_Task description_. Every entry should be returned unchanged, with the pictures omitted.

* * * * *

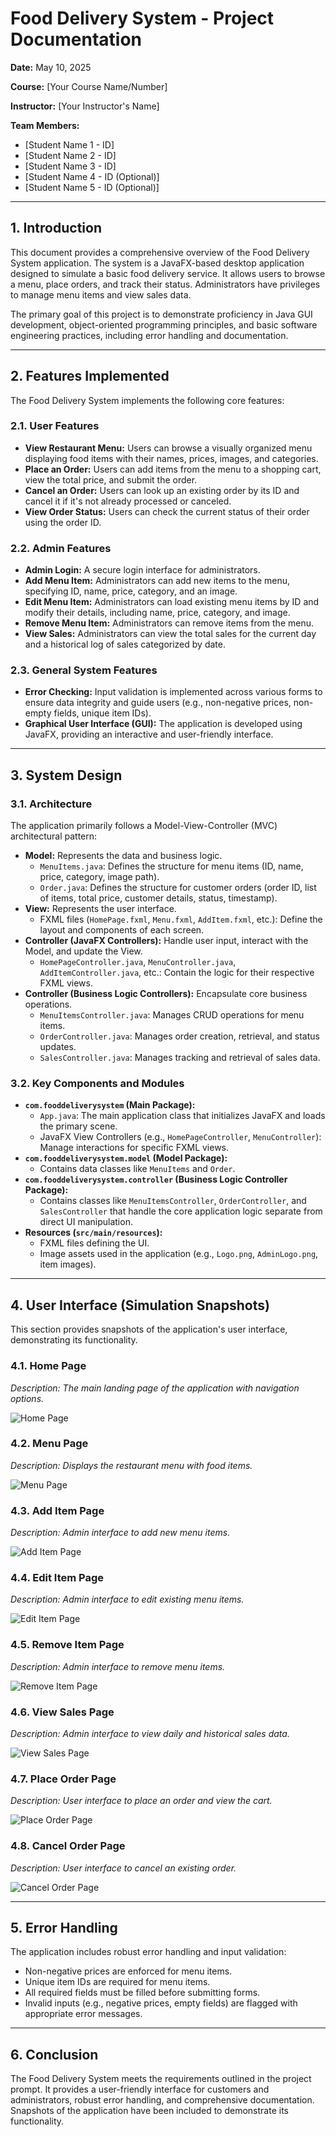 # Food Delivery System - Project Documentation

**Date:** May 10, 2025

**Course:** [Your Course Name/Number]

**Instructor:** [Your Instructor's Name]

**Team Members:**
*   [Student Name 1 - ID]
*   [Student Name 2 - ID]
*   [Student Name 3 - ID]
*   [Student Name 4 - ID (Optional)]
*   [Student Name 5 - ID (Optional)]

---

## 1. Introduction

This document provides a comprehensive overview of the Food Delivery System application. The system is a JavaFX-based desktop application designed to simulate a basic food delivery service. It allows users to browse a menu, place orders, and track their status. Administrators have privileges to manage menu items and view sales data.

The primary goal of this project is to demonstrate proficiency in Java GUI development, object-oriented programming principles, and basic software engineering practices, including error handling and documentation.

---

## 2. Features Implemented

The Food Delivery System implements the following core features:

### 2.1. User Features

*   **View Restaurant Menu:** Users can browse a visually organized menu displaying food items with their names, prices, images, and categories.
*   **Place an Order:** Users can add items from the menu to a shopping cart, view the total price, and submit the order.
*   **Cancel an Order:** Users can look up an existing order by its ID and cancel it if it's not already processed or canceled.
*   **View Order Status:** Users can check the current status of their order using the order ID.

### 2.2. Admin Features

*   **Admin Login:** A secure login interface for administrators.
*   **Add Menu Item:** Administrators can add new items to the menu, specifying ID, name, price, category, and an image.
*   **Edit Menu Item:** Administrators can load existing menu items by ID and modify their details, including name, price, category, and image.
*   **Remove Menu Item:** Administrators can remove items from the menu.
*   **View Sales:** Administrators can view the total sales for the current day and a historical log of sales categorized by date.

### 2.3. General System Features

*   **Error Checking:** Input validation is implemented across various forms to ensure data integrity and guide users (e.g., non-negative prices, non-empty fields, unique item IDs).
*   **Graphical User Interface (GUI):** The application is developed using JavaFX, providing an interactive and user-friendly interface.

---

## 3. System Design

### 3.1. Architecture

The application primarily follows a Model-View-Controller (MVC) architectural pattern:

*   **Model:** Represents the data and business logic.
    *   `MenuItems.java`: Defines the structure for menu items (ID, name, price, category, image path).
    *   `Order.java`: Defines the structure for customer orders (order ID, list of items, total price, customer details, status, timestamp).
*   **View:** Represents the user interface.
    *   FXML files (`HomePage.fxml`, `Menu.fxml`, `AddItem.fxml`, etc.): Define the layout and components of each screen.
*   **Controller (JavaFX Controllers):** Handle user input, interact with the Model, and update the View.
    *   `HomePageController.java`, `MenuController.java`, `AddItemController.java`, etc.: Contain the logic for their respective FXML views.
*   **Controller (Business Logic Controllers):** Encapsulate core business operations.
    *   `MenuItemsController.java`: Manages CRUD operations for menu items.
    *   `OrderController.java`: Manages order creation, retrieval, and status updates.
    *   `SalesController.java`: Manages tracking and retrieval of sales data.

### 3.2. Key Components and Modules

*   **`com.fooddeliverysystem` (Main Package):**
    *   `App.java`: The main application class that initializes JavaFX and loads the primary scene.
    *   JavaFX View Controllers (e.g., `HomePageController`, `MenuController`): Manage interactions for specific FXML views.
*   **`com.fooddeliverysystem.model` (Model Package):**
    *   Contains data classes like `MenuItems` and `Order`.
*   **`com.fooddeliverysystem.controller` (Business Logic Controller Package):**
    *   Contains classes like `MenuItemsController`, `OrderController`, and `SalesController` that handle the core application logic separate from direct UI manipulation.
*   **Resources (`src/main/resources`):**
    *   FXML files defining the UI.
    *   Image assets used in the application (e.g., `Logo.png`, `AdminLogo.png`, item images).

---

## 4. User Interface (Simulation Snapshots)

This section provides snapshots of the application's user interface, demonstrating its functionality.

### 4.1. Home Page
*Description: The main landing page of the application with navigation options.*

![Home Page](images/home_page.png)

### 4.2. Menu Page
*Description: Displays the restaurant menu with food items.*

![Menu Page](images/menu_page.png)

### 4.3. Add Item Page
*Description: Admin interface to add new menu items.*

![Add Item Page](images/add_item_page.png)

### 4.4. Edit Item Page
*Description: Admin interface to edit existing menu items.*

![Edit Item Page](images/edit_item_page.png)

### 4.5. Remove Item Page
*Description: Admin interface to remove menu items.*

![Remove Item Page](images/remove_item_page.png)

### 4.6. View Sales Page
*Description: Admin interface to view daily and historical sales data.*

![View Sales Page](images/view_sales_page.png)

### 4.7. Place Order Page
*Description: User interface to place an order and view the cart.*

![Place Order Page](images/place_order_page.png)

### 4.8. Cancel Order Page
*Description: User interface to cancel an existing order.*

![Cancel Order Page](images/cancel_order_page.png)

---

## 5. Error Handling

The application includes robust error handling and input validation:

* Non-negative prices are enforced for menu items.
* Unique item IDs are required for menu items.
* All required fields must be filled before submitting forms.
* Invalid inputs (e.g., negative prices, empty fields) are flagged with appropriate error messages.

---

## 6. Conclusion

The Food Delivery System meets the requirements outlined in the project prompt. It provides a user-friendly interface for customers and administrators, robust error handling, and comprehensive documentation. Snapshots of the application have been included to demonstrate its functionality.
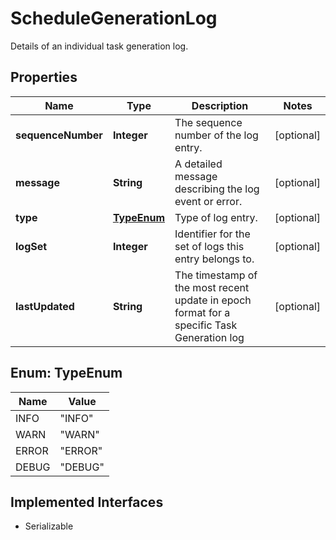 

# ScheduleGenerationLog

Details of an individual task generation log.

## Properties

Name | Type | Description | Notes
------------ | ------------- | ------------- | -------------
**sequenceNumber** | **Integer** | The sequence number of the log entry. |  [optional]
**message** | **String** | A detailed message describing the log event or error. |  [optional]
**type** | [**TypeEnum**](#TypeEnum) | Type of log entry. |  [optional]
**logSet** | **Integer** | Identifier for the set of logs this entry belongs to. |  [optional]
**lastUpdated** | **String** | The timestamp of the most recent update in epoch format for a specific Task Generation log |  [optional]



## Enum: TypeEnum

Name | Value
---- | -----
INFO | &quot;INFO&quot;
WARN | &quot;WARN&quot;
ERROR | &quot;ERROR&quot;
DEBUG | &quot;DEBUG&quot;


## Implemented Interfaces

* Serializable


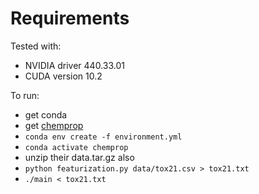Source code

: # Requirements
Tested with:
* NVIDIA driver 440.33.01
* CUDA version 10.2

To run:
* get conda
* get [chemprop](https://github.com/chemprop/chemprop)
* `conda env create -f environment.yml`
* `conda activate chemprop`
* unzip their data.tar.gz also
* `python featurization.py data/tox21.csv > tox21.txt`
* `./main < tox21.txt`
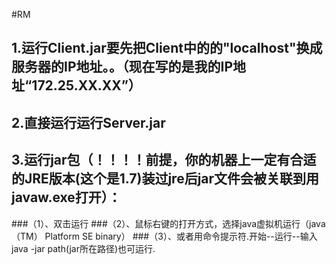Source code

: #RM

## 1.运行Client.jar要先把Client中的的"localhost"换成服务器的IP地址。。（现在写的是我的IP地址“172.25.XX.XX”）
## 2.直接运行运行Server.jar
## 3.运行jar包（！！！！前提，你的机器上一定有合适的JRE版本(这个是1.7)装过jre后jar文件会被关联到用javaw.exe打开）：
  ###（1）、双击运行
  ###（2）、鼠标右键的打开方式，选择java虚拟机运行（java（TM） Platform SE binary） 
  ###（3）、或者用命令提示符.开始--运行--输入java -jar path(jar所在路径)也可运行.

* * * * *

_Response to this task_.
 # Food Delivery System - Project Documentation

**Date:** May 10, 2025

**Course:** [Your Course Name/Number]

**Instructor:** [Your Instructor's Name]

**Team Members:**
*   [Student Name 1 - ID]
*   [Student Name 2 - ID]
*   [Student Name 3 - ID]
*   [Student Name 4 - ID (Optional)]
*   [Student Name 5 - ID (Optional)]

---

## 1. Introduction

This document provides a comprehensive overview of the Food Delivery System application. The system is a JavaFX-based desktop application designed to simulate a basic food delivery service. It allows users to browse a menu, place orders, and track their status. Administrators have privileges to manage menu items and view sales data.

The primary goal of this project is to demonstrate proficiency in Java GUI development, object-oriented programming principles, and basic software engineering practices, including error handling and documentation.

---

## 2. Features Implemented

The Food Delivery System implements the following core features:

### 2.1. User Features

*   **View Restaurant Menu:** Users can browse a visually organized menu displaying food items with their names, prices, images, and categories.
*   **Place an Order:** Users can add items from the menu to a shopping cart, view the total price, and submit the order.
*   **Cancel an Order:** Users can look up an existing order by its ID and cancel it if it's not already processed or canceled.
*   **View Order Status:** Users can check the current status of their order using the order ID.

### 2.2. Admin Features

*   **Admin Login:** A secure login interface for administrators.
*   **Add Menu Item:** Administrators can add new items to the menu, specifying ID, name, price, category, and an image.
*   **Edit Menu Item:** Administrators can load existing menu items by ID and modify their details, including name, price, category, and image.
*   **Remove Menu Item:** Administrators can remove items from the menu.
*   **View Sales:** Administrators can view the total sales for the current day and a historical log of sales categorized by date.

### 2.3. General System Features

*   **Error Checking:** Input validation is implemented across various forms to ensure data integrity and guide users (e.g., non-negative prices, non-empty fields, unique item IDs).
*   **Graphical User Interface (GUI):** The application is developed using JavaFX, providing an interactive and user-friendly interface.

---

## 3. System Design

### 3.1. Architecture

The application primarily follows a Model-View-Controller (MVC) architectural pattern:

*   **Model:** Represents the data and business logic.
    *   `MenuItems.java`: Defines the structure for menu items (ID, name, price, category, image path).
    *   `Order.java`: Defines the structure for customer orders (order ID, list of items, total price, customer details, status, timestamp).
*   **View:** Represents the user interface.
    *   FXML files (`HomePage.fxml`, `Menu.fxml`, `AddItem.fxml`, etc.): Define the layout and components of each screen.
*   **Controller (JavaFX Controllers):** Handle user input, interact with the Model, and update the View.
    *   `HomePageController.java`, `MenuController.java`, `AddItemController.java`, etc.: Contain the logic for their respective FXML views.
*   **Controller (Business Logic Controllers):** Encapsulate core business operations.
    *   `MenuItemsController.java`: Manages CRUD operations for menu items.
    *   `OrderController.java`: Manages order creation, retrieval, and status updates.
    *   `SalesController.java`: Manages tracking and retrieval of sales data.

### 3.2. Key Components and Modules

*   **`com.fooddeliverysystem` (Main Package):**
    *   `App.java`: The main application class that initializes JavaFX and loads the primary scene.
    *   JavaFX View Controllers (e.g., `HomePageController`, `MenuController`): Manage interactions for specific FXML views.
*   **`com.fooddeliverysystem.model` (Model Package):**
    *   Contains data classes like `MenuItems` and `Order`.
*   **`com.fooddeliverysystem.controller` (Business Logic Controller Package):**
    *   Contains classes like `MenuItemsController`, `OrderController`, and `SalesController` that handle the core application logic separate from direct UI manipulation.
*   **Resources (`src/main/resources`):**
    *   FXML files defining the UI.
    *   Image assets used in the application (e.g., `Logo.png`, `AdminLogo.png`, item images).

---

## 4. User Interface (Simulation Snapshots)

This section provides snapshots of the application's user interface, demonstrating its functionality.

### 4.1. Home Page
*Description: The main landing page of the application with navigation options.*

![Home Page](images/home_page.png)

### 4.2. Menu Page
*Description: Displays the restaurant menu with food items.*

![Menu Page](images/menu_page.png)

### 4.3. Add Item Page
*Description: Admin interface to add new menu items.*

![Add Item Page](images/add_item_page.png)

### 4.4. Edit Item Page
*Description: Admin interface to edit existing menu items.*

![Edit Item Page](images/edit_item_page.png)

### 4.5. Remove Item Page
*Description: Admin interface to remove menu items.*

![Remove Item Page](images/remove_item_page.png)

### 4.6. View Sales Page
*Description: Admin interface to view daily and historical sales data.*

![View Sales Page](images/view_sales_page.png)

### 4.7. Place Order Page
*Description: User interface to place an order and view the cart.*

![Place Order Page](images/place_order_page.png)

### 4.8. Cancel Order Page
*Description: User interface to cancel an existing order.*

![Cancel Order Page](images/cancel_order_page.png)

---

## 5. Error Handling

The application includes robust error handling and input validation:

* Non-negative prices are enforced for menu items.
* Unique item IDs are required for menu items.
* All required fields must be filled before submitting forms.
* Invalid inputs (e.g., negative prices, empty fields) are flagged with appropriate error messages.

---

## 6. Conclusion

The Food Delivery System meets the requirements outlined in the project prompt. It provides a user-friendly interface for customers and administrators, robust error handling, and comprehensive documentation. Snapshots of the application have been included to demonstrate its functionality.

# ScheduleGenerationLog

Details of an individual task generation log.

## Properties

Name | Type | Description | Notes
------------ | ------------- | ------------- | -------------
**sequenceNumber** | **Integer** | The sequence number of the log entry. |  [optional]
**message** | **String** | A detailed message describing the log event or error. |  [optional]
**type** | [**TypeEnum**](#TypeEnum) | Type of log entry. |  [optional]
**logSet** | **Integer** | Identifier for the set of logs this entry belongs to. |  [optional]
**lastUpdated** | **String** | The timestamp of the most recent update in epoch format for a specific Task Generation log |  [optional]



## Enum: TypeEnum

Name | Value
---- | -----
INFO | &quot;INFO&quot;
WARN | &quot;WARN&quot;
ERROR | &quot;ERROR&quot;
DEBUG | &quot;DEBUG&quot;


## Implemented Interfaces

* Serializable


Source code

: # Requirements
Tested with:
* NVIDIA driver 440.33.01
* CUDA version 10.2

To run:
* get conda
* get [chemprop](https://github.com/chemprop/chemprop)
* `conda env create -f environment.yml`
* `conda activate chemprop`
* unzip their data.tar.gz also
* `python featurization.py data/tox21.csv > tox21.txt`
* `./main < tox21.txt`
Source code

: #RM

## 1.运行Client.jar要先把Client中的的"localhost"换成服务器的IP地址。。（现在写的是我的IP地址“172.25.XX.XX”）
## 2.直接运行运行Server.jar
## 3.运行jar包（！！！！前提，你的机器上一定有合适的JRE版本(这个是1.7)装过jre后jar文件会被关联到用javaw.exe打开）：
  ###（1）、双击运行
  ###（2）、鼠标右键的打开方式，选择java虚拟机运行（java（TM） Platform SE binary） 
  ###（3）、或者用命令提示符.开始--运行--输入java -jar path(jar所在路径)也可运行.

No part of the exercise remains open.